Following the business analysis activities, you should have a good idea what content sources need to be included in the search solution. Use the content source information to plan for capacity. Investigate each content source, calculating the total size of the content in each source. Keep track of the current size as well as an estimated size using future milestone dates. When calculating the size of content stored within SharePoint Web applications, keep in mind that SQL Server content databases consume more space than just the size of the content itself, as database files (.mdf) and log files (.ldf) require additional overhead. With this information you can begin the technical analysis and design of the search infrastructure, including defining the following requirements:

  • Accessibility requirements

  • Capacity and storage requirements

  • System performance requirements (remember to monitor the systems being crawled)

  • Hardware requirements (servers, storage, processor, memory, network)

  • Service Level Agreements (SLA) and availability requirements

  • Disaster recovery

SharePoint search is a resource-intensive service, and so hardware needs to be sized accordingly. Storage requirements can vary greatly, depending on the size of the SharePoint farm, amount of content being crawled, nature of the content, as well as the use of properties. It is advisable to refer to online resources, such as Microsoft TechNet (http://technet.microsoft.com) or MSDN Blogs (http://blogs.msdn.com) for credible guidance on estimation approaches for infrastructure components. Table 7 provides some detail on capacity planning requirements.

Table 7. Storage Estimates for Capacity Planning
Content Storage Estimates
TitleCurrent SizeEstimated Size Now +1 YearEstimated Size Now 3 Years
Local Office SharePoint Server Sites100 MB100 MB100 MB
People500 MB500 MB500 MB
Corporate Portal2 GB4 GB6 GB
Extranet Portal4 GB5 GB6 GB
Search Portal100 MB100 MB100 MB
Public Web Site500 MB500 MB500 MB
Space Required for Additional5 GB10 GB20 GB
Content Source TBD   
Total Corpus~12 GB~21 GB~34 GB

Beyond the crawled content, you must plan to allocate storage for the search service application components. These include

  • The inverted index files (located on index servers)

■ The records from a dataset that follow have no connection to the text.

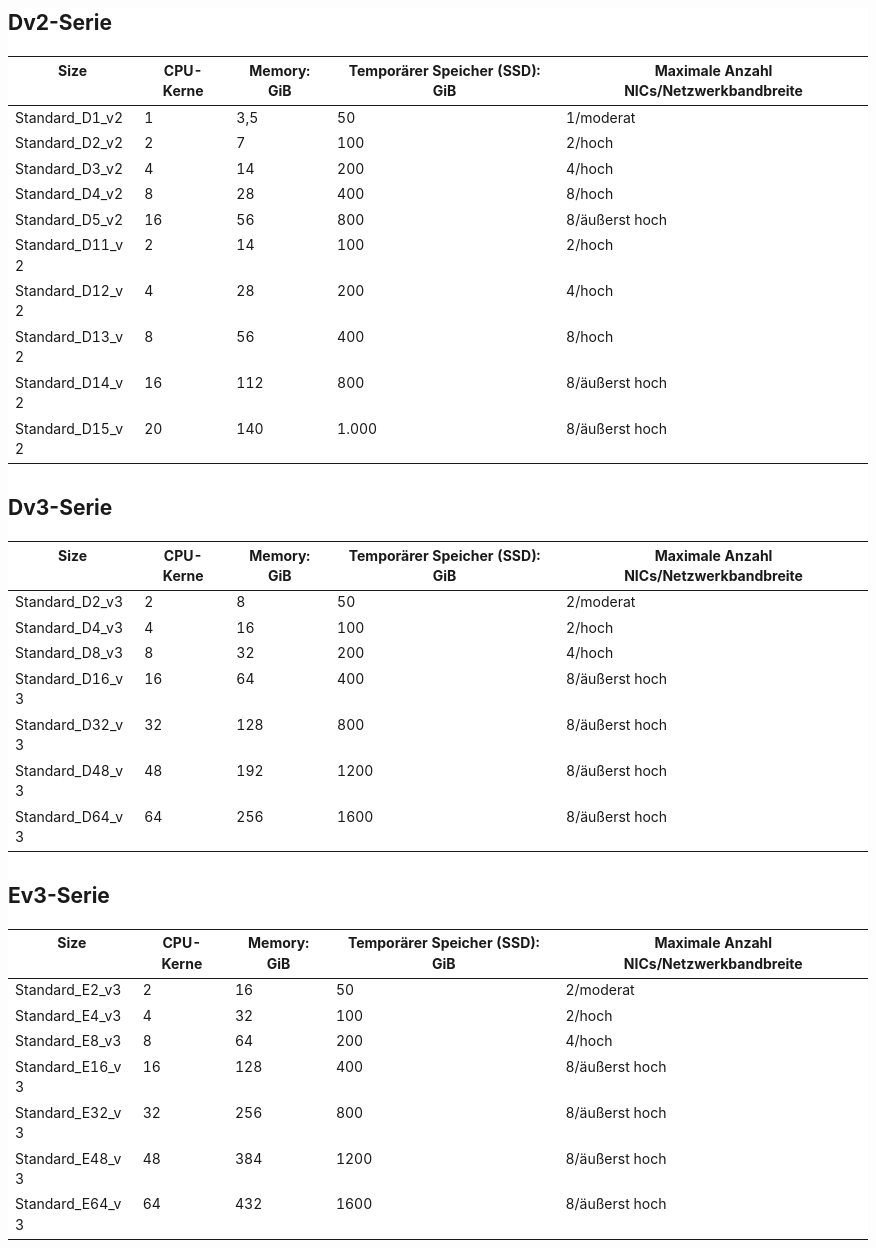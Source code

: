## <a name="dv2-series"></a>Dv2-Serie
| Size            | CPU-Kerne | Memory: GiB  | Temporärer Speicher (SSD): GiB       | Maximale Anzahl NICs/Netzwerkbandbreite |
|---------------- | --------- | ------------ | -------------------- | ---------------------------- |
| Standard_D1_v2  | 1         | 3,5          | 50                   | 1/moderat |
| Standard_D2_v2  | 2         | 7            | 100                  | 2/hoch |
| Standard_D3_v2  | 4         | 14           | 200                  | 4/hoch |
| Standard_D4_v2  | 8         | 28           | 400                  | 8/hoch |
| Standard_D5_v2  | 16        | 56           | 800                  | 8/äußerst hoch |
| Standard_D11_v2 | 2         | 14           | 100                  | 2/hoch |
| Standard_D12_v2 | 4         | 28           | 200                  | 4/hoch |
| Standard_D13_v2 | 8         | 56           | 400                  | 8/hoch |
| Standard_D14_v2 | 16        | 112          | 800                  | 8/äußerst hoch |
| Standard_D15_v2 | 20        | 140          | 1\.000                | 8/äußerst hoch |

## <a name="dv3-series"></a>Dv3-Serie

| Size            | CPU-Kerne | Memory: GiB   | Temporärer Speicher (SSD): GiB       | Maximale Anzahl NICs/Netzwerkbandbreite |
|---------------- | --------- | ------------- | -------------------- | ---------------------------- |
| Standard_D2_v3  | 2         | 8             | 50                   | 2/moderat |
| Standard_D4_v3  | 4         | 16            | 100                  | 2/hoch |
| Standard_D8_v3  | 8         | 32            | 200                  | 4/hoch |
| Standard_D16_v3 | 16        | 64            | 400                  | 8/äußerst hoch |
| Standard_D32_v3 | 32        | 128           | 800                  | 8/äußerst hoch |
| Standard_D48_v3 | 48        | 192           | 1200                 | 8/äußerst hoch |
| Standard_D64_v3 | 64        | 256           | 1600                 | 8/äußerst hoch |

## <a name="ev3-series"></a>Ev3-Serie

| Size            | CPU-Kerne | Memory: GiB   | Temporärer Speicher (SSD): GiB       | Maximale Anzahl NICs/Netzwerkbandbreite |
|---------------- | --------- | ------------- | -------------------- | ---------------------------- |
| Standard_E2_v3  | 2         | 16            | 50                   | 2/moderat |
| Standard_E4_v3  | 4         | 32            | 100                  | 2/hoch |
| Standard_E8_v3  | 8         | 64            | 200                  | 4/hoch |
| Standard_E16_v3 | 16        | 128           | 400                  | 8/äußerst hoch |
| Standard_E32_v3 | 32        | 256           | 800                  | 8/äußerst hoch |
| Standard_E48_v3 | 48        | 384           | 1200                 | 8/äußerst hoch |
| Standard_E64_v3 | 64        | 432           | 1600                 | 8/äußerst hoch |
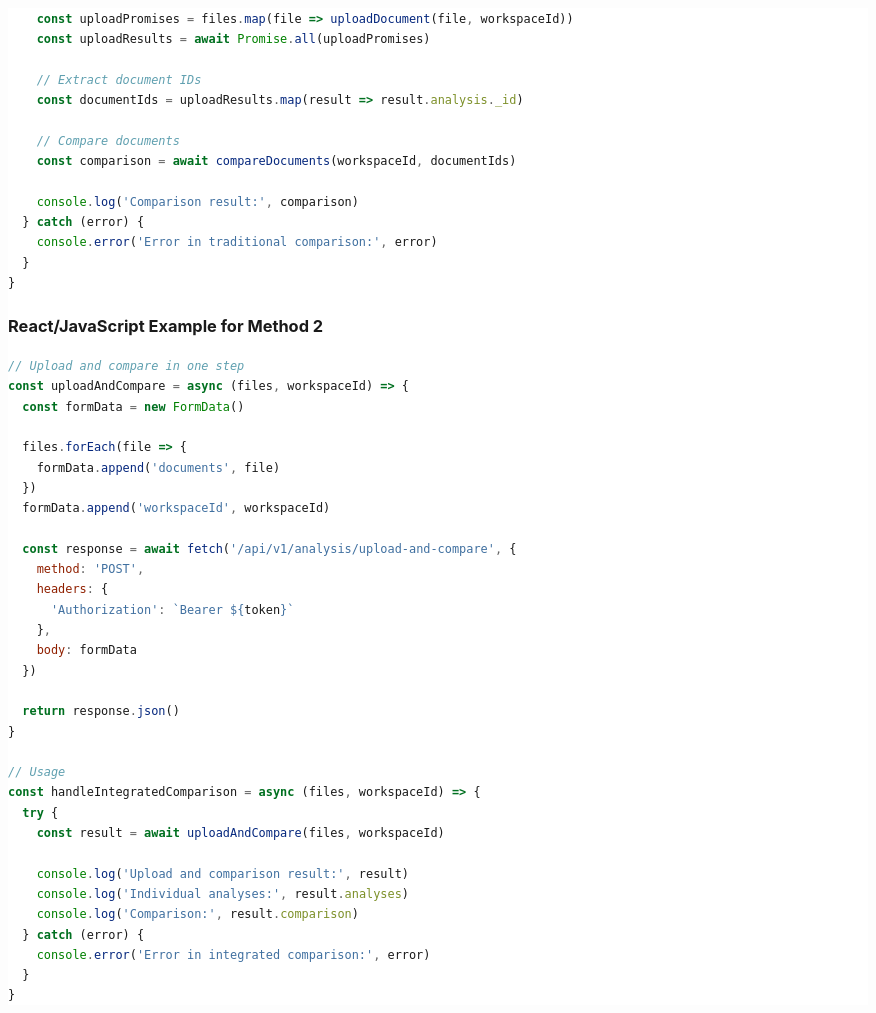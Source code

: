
 ```javascript
    const uploadPromises = files.map(file => uploadDocument(file, workspaceId))
    const uploadResults = await Promise.all(uploadPromises)
    
    // Extract document IDs
    const documentIds = uploadResults.map(result => result.analysis._id)
    
    // Compare documents
    const comparison = await compareDocuments(workspaceId, documentIds)
    
    console.log('Comparison result:', comparison)
  } catch (error) {
    console.error('Error in traditional comparison:', error)
  }
}
```

### React/JavaScript Example for Method 2

```javascript
// Upload and compare in one step
const uploadAndCompare = async (files, workspaceId) => {
  const formData = new FormData()
  
  files.forEach(file => {
    formData.append('documents', file)
  })
  formData.append('workspaceId', workspaceId)
  
  const response = await fetch('/api/v1/analysis/upload-and-compare', {
    method: 'POST',
    headers: {
      'Authorization': `Bearer ${token}`
    },
    body: formData
  })
  
  return response.json()
}

// Usage
const handleIntegratedComparison = async (files, workspaceId) => {
  try {
    const result = await uploadAndCompare(files, workspaceId)
    
    console.log('Upload and comparison result:', result)
    console.log('Individual analyses:', result.analyses)
    console.log('Comparison:', result.comparison)
  } catch (error) {
    console.error('Error in integrated comparison:', error)
  }
}
```

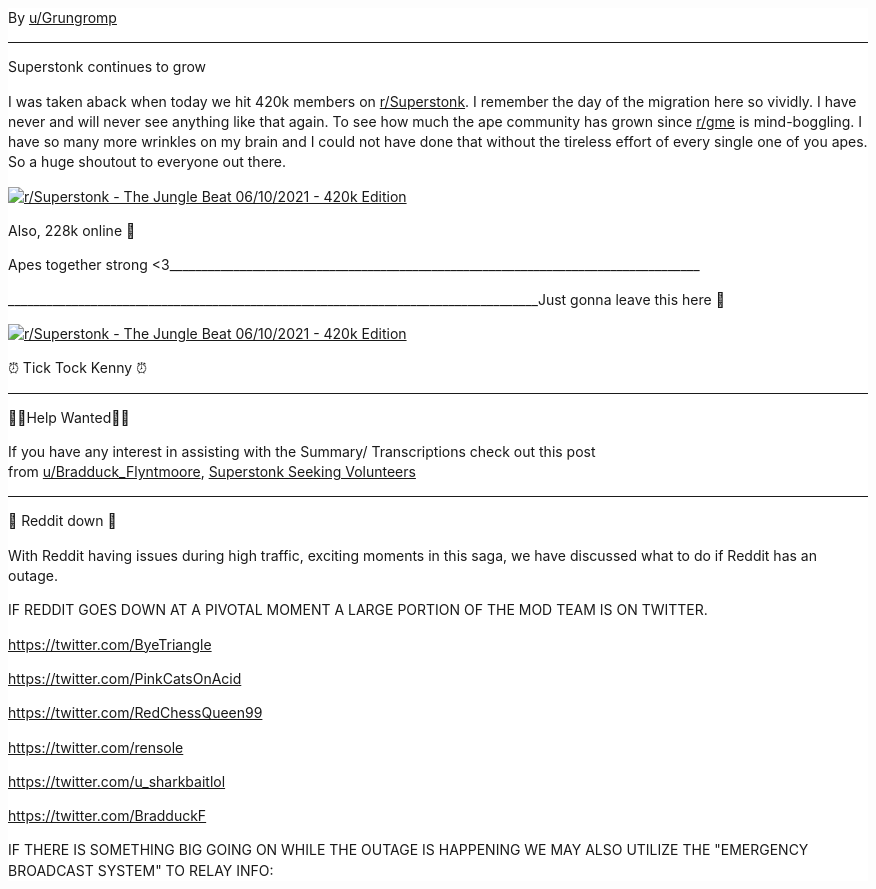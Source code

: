 By [u/Grungromp](https://www.reddit.com/u/Grungromp/)

___________________________________________________________________________________

Superstonk continues to grow

I was taken aback when today we hit 420k members on [r/Superstonk](https://www.reddit.com/r/Superstonk/). I remember the day of the migration here so vividly. I have never and will never see anything like that again. To see how much the ape community has grown since [r/gme](https://www.reddit.com/r/gme/) is mind-boggling. I have so many more wrinkles on my brain and I could not have done that without the tireless effort of every single one of you apes. So a huge shoutout to everyone out there.

[![r/Superstonk - The Jungle Beat 06/10/2021 - 420k Edition](https://preview.redd.it/ulrn8afc8h471.png?width=900&format=png&auto=webp&s=c436a5e28d0c260ebc55e2629449c518da467fc7)](https://preview.redd.it/ulrn8afc8h471.png?width=900&format=png&auto=webp&s=c436a5e28d0c260ebc55e2629449c518da467fc7)

Also, 228k online 🤯

Apes together strong <3___________________________________________________________________________________

___________________________________________________________________________________Just gonna leave this here 👀

[![r/Superstonk - The Jungle Beat 06/10/2021 - 420k Edition](https://preview.redd.it/xpsmo82vsh471.png?width=1056&format=png&auto=webp&s=da5478cdd391a07863e5d8a41d88fab7acaa5685)](https://preview.redd.it/xpsmo82vsh471.png?width=1056&format=png&auto=webp&s=da5478cdd391a07863e5d8a41d88fab7acaa5685)

⏰ Tick Tock Kenny ⏰

___________________________________________________________________________________

👩‍🚀Help Wanted👨‍🚀

If you have any interest in assisting with the Summary/ Transcriptions check out this post from [u/Bradduck_Flyntmoore](https://www.reddit.com/u/Bradduck_Flyntmoore/), [Superstonk Seeking Volunteers](https://www.reddit.com/r/Superstonk/comments/nw3s9m/superstonk_seeking_volunteers_ama_transcription/?utm_source=share&utm_medium=web2x&context=3)

___________________________________________________________________________________

🚨 Reddit down 🚨

With Reddit having issues during high traffic, exciting moments in this saga, we have discussed what to do if Reddit has an outage.

IF REDDIT GOES DOWN AT A PIVOTAL MOMENT A LARGE PORTION OF THE MOD TEAM IS ON TWITTER.

<https://twitter.com/ByeTriangle>

<https://twitter.com/PinkCatsOnAcid>

<https://twitter.com/RedChessQueen99>

<https://twitter.com/rensole>

<https://twitter.com/u_sharkbaitlol>

<https://twitter.com/BradduckF>

IF THERE IS SOMETHING BIG GOING ON WHILE THE OUTAGE IS HAPPENING WE MAY ALSO UTILIZE THE "EMERGENCY BROADCAST SYSTEM" TO RELAY INFO:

  • Propagated index files (located on query servers)

  • Search Service Application Crawl Store database (located on the database servers)

  • Search Service Application database

  • Search Service Application Property Store database

  • SharePoint WSS Search database

  • SQL Server Temp database

There are several components that make up SharePoint search topology. Among these include an Administration Component, a Crawl Component, Index, Databases, and a Query Component. With respect to servers in a server farm, SharePoint search components may be configured to run together on one system or spread apart on separate systems. This topology is defined within the SharePoint Central Administration, Modify Topology panel and must be configured prior to using search.

The optimal topology configuration depends on many variables. Hardware resources such as storage, CPU, disk I/O, memory, and network play an important role in planning the topology. Other factors might include available hardware, budget for future hardware, number of users, geographical characteristics, performance requirements, amount of content being crawled, nature of the systems being crawled, operational responsibility assignments, high availability requirements, and disaster recovery requirements.

The topology can adapt and scale as needs change. For example, to scale out from a single server topology, a general rule of thumb is that the SQL Server role would be the first component to separate onto its own server. Next, the indexing engine as it is processor-intensive, leaving only the Web Front End role and Query Server role remaining on the original server. Next, another SharePoint Web front end can be added and optionally dedicated for crawling purposes so that the users are not competing with the crawler for system resources. The environment can continue to scale by adding hardware nodes and reconfiguring the topology. As with capacity and performance planning, the infrastructure planning does require a detailed analysis of the environment because every situation is different.